(Adds details of panel)
By Mike De Souza
CALGARY, Alberta, Aug 28 (Reuters) - Alberta's oil and gas
royalty framework will remain in place until the end of 2016,
Energy Minister Marg McCuaig-Boyd said on Friday, as she gave
details of the panel that will review the scheme for the
province's new left-leaning New Democrat government.
McCuaig-Boyd said royalty rates paid by oil and gas
companies will not change until 2017, which will help companies
budget for the important winter drilling season.
"That is to say, for 16 months companies and investors can
operate with certainty, knowing there will be no changes in the
royalty framework.
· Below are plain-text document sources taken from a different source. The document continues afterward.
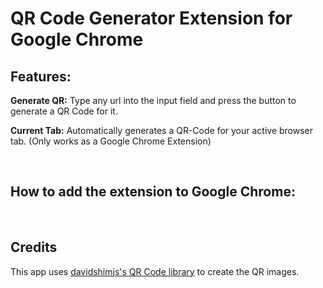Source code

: <h1> QR Code Generator Extension for Google Chrome </h1>
<h2>Features: </h2>
<p><strong>Generate QR:</strong> Type any url into the input field and press the button to generate a QR Code for it.</p>
<p><strong>Current Tab:</strong> Automatically generates a QR-Code for your active browser tab. (Only works as a Google Chrome Extension)</p>
<br>
<h2>How to add the extension to Google Chrome:</h2>

<br>
<h2>Credits</h2>
<p>This app uses <a href="https://github.com/davidshimjs/qrcodejs">davidshimjs's QR Code library</a> to create the QR images.</p>
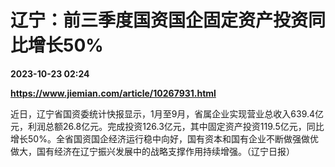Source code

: # 辽宁：前三季度国资国企固定资产投资同比增长50%

**2023-10-23 02:24**

**https://www.jiemian.com/article/10267931.html**

近日，辽宁省国资委统计快报显示，1月至9月，省属企业实现营业总收入639.4亿元，利润总额26.8亿元。完成投资126.3亿元，其中固定资产投资119.5亿元，同比增长50%。全省国资国企经济运行稳中向好，国有资本和国有企业不断做强做优做大，国有经济在辽宁振兴发展中的战略支撑作用持续增强。（辽宁日报）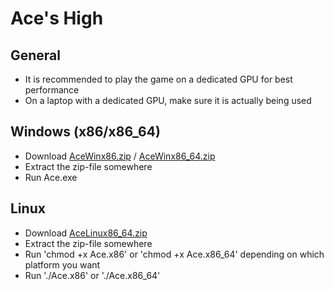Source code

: # Ace's High
## General
- It is recommended to play the game on a dedicated GPU for best performance
- On a laptop with a dedicated GPU, make sure it is actually being used

## Windows (x86/x86_64)
- Download [AceWinx86.zip](https://github.com/spirraw/Ace/blob/master/AceWinx86.zip?raw=true "Click to download") / [AceWinx86_64.zip](https://github.com/spirraw/Ace/blob/master/AceWinx86_64.zip?raw=true "Click to download")
- Extract the zip-file somewhere
- Run Ace.exe

## Linux
- Download [AceLinux86_64.zip](https://github.com/spirraw/Ace/blob/master/AceLinux86_64.zip?raw=true "Click to download")
- Extract the zip-file somewhere
- Run 'chmod +x Ace.x86' or 'chmod +x Ace.x86_64' depending on which platform you want
- Run './Ace.x86' or './Ace.x86_64'
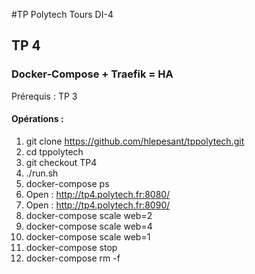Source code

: #TP Polytech Tours DI-4


## TP 4

### Docker-Compose + Traefik = HA

Prérequis : TP 3

#### Opérations :

1. git clone https://github.com/hlepesant/tppolytech.git
1. cd tppolytech
1. git checkout TP4
1. ./run.sh
1. docker-compose ps
1. Open : http://tp4.polytech.fr:8080/
1. Open : http://tp4.polytech.fr:8090/
1. docker-compose scale web=2
1. docker-compose scale web=4
1. docker-compose scale web=1
1. docker-compose stop
1. docker-compose rm -f
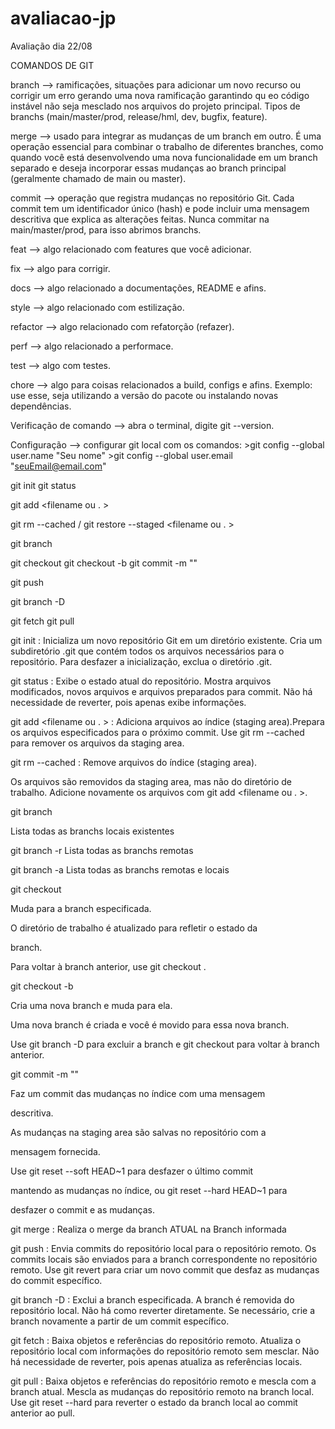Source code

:# avaliacao-jp

Avaliação dia 22/08

COMANDOS DE GIT

branch --> ramificações, situações para adicionar um novo recurso ou corrigir um erro gerando uma nova ramificação garantindo qu eo código instável não seja mesclado nos arquivos do projeto principal. Tipos de branchs (main/master/prod, release/hml, dev, bugfix, feature).

merge --> usado para integrar as mudanças de um branch em outro. É uma operação essencial para combinar o trabalho de diferentes branches, como quando você está desenvolvendo uma nova funcionalidade em um branch separado e deseja incorporar essas mudanças ao branch principal (geralmente chamado de main ou master).

commit --> operação que registra mudanças no repositório Git. Cada commit tem um identificador único (hash) e pode incluir uma mensagem descritiva que explica as alterações feitas. Nunca commitar na main/master/prod, para isso abrimos branchs.

feat --> algo relacionado com features que você adicionar.

fix --> algo para corrigir.

docs --> algo relacionado a documentações, README e afins.

style --> algo relacionado com estilização.

refactor --> algo relacionado com refatorção (refazer).

perf --> algo relacionado a performace.

test --> algo com testes.

chore --> algo para coisas relacionados a build, configs e afins. Exemplo: use esse, seja utilizando a versão do pacote ou instalando novas dependências.

Verificação de comando --> abra o terminal, digite git --version.

Configuração --> configurar git local com os comandos:
    >git config --global user.name "Seu nome"
    >git config --global user.email "seuEmail@email.com"

git init
git status

git add <filename ou . >

git rm --cached <file> / git restore --staged <filename ou . >

git branch

git checkout <branchname>
git checkout -b <branchname>
git commit -m "<description>"

git push

git branch -D <branchname>

git fetch
git pull

git init : Inicializa um novo repositório Git em um diretório existente. Cria um subdiretório .git que contém todos os arquivos necessários para o repositório. Para desfazer a inicialização, exclua o diretório .git.

git status : Exibe o estado atual do repositório.
Mostra arquivos modificados, novos arquivos e arquivos
preparados para commit. Não há necessidade de reverter, pois apenas exibe informações.

git add <filename ou . > : Adiciona arquivos ao índice (staging area).Prepara os arquivos especificados para o próximo commit. Use git rm --cached <file> para remover os arquivos da staging area.

git rm --cached <file> : Remove arquivos do índice (staging area).

Os arquivos são removidos da staging area, mas não do diretório de trabalho. Adicione novamente os arquivos com git add <filename ou . >.

git branch

Lista todas as branchs locais existentes

git branch -r Lista todas as branchs remotas

git branch -a Lista todas as branchs remotas e locais

git checkout <branchname>

Muda para a branch especificada.

O diretório de trabalho é atualizado para refletir o estado da

branch.

Para voltar à branch anterior, use git checkout <previous-
branchname>.

git checkout -b <branchname>

Cria uma nova branch e muda para ela.

Uma nova branch é criada e você é movido para essa nova branch.

Use git branch -D <branchname> para excluir a branch e git
checkout <previous-branchname> para voltar à branch anterior.

git commit -m "<description>"

Faz um commit das mudanças no índice com uma mensagem

descritiva.

As mudanças na staging area são salvas no repositório com a

mensagem fornecida.

Use git reset --soft HEAD~1 para desfazer o último commit

mantendo as mudanças no índice, ou git reset --hard HEAD~1 para

desfazer o commit e as mudanças.

git merge <branch> : Realiza o merge da branch ATUAL na Branch informada

git push : Envia commits do repositório local para o repositório remoto. Os commits locais são enviados para a branch correspondente no repositório remoto. Use git revert <commit-hash> para criar um novo commit que desfaz as mudanças do commit específico.

git branch -D <branchname> : Exclui a branch especificada. A branch é removida do repositório local. Não há como reverter diretamente. Se necessário, crie a branch novamente a partir de um commit específico.

git fetch : Baixa objetos e referências do repositório remoto. Atualiza o repositório local com informações do repositório remoto sem mesclar. Não há necessidade de reverter, pois apenas atualiza as referências locais.

git pull : Baixa objetos e referências do repositório remoto e mescla com a branch atual. Mescla as mudanças do repositório remoto na branch local. Use git reset --hard <commit-hash> para reverter o estado da branch local ao commit anterior ao pull.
If and when changes are made, any incremental
revenues will go to the (province's) heritage fund," she told a
news conference.
The government also announced that Leona Hanson, mayor of
the town of Beaverlodge in northern Alberta, Peter Tertzakian,
chief energy economist at energy-focused private equity company
ARC Financial Corp, and Annette Trimbee, president and
vice-chancellor of the University of Winnipeg and former senior
Alberta bureaucrat, would join the panel leading the review.
Alberta appointed Dave Mowat, the chief executive of the
provincially owned financial services agency ATB Financial, in
June to lead the panel.
McCuaig-Boyd said the panel's mandate would be to get a
better understanding of the current royalty system, its impact
on private investment and revenues generated for government, as
well as how it compares to other jurisdictions.